Multi-level fleet size optimization for containers handling using double-cycling strategy

Abstract

Every few years, larger containerized vessels are introduced to the market to accommodate the increase in global trade. Although increasing the capacity of vessels results in maximizing the amount of imported and exported goods per voyage, yet it is accompanied with new challenges to terminal planners. One of the primary challenges is minimizing the vessel turnaround time with the least possible cost. In this context, this paper presents the development of a multi-level optimization model using the elitist non-dominated sorting genetic algorithm (NSGA-II) to determine the optimal or near-optimal fleet size combination of the different container handling equipment used in the terminal. The model aims to minimize two conflicting objective functions, namely, vessel turnaround time and total handling cost. Furthermore, the model considers a double-cycling strategy for the container handling process to achieve increased productivity and eventually more reduction in the vessel turnaround time.
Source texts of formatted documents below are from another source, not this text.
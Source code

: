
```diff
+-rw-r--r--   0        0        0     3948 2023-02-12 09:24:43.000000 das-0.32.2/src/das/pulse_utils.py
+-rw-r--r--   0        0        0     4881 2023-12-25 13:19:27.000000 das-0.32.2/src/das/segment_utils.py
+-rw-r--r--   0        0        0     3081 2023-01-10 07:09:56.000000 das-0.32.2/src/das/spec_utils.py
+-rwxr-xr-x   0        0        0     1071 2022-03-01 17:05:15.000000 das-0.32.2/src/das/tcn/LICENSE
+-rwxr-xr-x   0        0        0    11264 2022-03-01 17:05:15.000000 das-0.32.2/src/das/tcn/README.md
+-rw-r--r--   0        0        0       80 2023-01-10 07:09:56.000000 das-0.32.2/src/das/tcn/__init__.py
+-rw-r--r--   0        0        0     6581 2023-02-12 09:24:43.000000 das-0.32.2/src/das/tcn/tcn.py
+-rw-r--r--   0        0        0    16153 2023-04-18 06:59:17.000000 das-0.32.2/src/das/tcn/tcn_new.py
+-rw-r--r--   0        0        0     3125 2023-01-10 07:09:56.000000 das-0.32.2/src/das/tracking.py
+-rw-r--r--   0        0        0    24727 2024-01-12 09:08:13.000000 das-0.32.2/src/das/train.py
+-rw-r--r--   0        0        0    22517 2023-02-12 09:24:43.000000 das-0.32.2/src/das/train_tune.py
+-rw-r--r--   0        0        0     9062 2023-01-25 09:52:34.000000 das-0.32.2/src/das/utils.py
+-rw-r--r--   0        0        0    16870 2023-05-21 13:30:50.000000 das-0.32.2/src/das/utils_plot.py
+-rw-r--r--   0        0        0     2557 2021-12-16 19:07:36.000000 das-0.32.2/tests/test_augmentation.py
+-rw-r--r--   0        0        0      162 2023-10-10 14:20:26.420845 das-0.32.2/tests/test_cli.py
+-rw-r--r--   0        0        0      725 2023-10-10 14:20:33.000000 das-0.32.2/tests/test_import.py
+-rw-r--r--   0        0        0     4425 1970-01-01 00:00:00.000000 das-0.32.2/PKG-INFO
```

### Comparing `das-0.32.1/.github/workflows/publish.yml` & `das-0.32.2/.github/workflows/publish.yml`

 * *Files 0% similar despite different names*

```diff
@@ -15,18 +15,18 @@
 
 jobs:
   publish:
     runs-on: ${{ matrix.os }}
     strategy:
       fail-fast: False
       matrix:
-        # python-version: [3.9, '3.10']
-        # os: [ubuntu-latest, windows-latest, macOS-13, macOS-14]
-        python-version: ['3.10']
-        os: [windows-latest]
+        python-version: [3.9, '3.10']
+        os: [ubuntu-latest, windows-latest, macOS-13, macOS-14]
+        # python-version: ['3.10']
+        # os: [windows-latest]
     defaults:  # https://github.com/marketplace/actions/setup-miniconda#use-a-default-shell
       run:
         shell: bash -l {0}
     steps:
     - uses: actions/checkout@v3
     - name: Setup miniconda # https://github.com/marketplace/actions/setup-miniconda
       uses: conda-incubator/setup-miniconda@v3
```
The model was implemented on a real-life case study to demonstrate its efficiency and the benefit of employing the double-cycling strategy compared with the traditional single-cycling strategy. The results demonstrated the efficiency of employing the double-cycling strategy by providing a reduction of above 20% in both the vessel turnaround time and the total handling cost and an increase of above 25% in the productivity when compared to the traditional single-cycling strategy.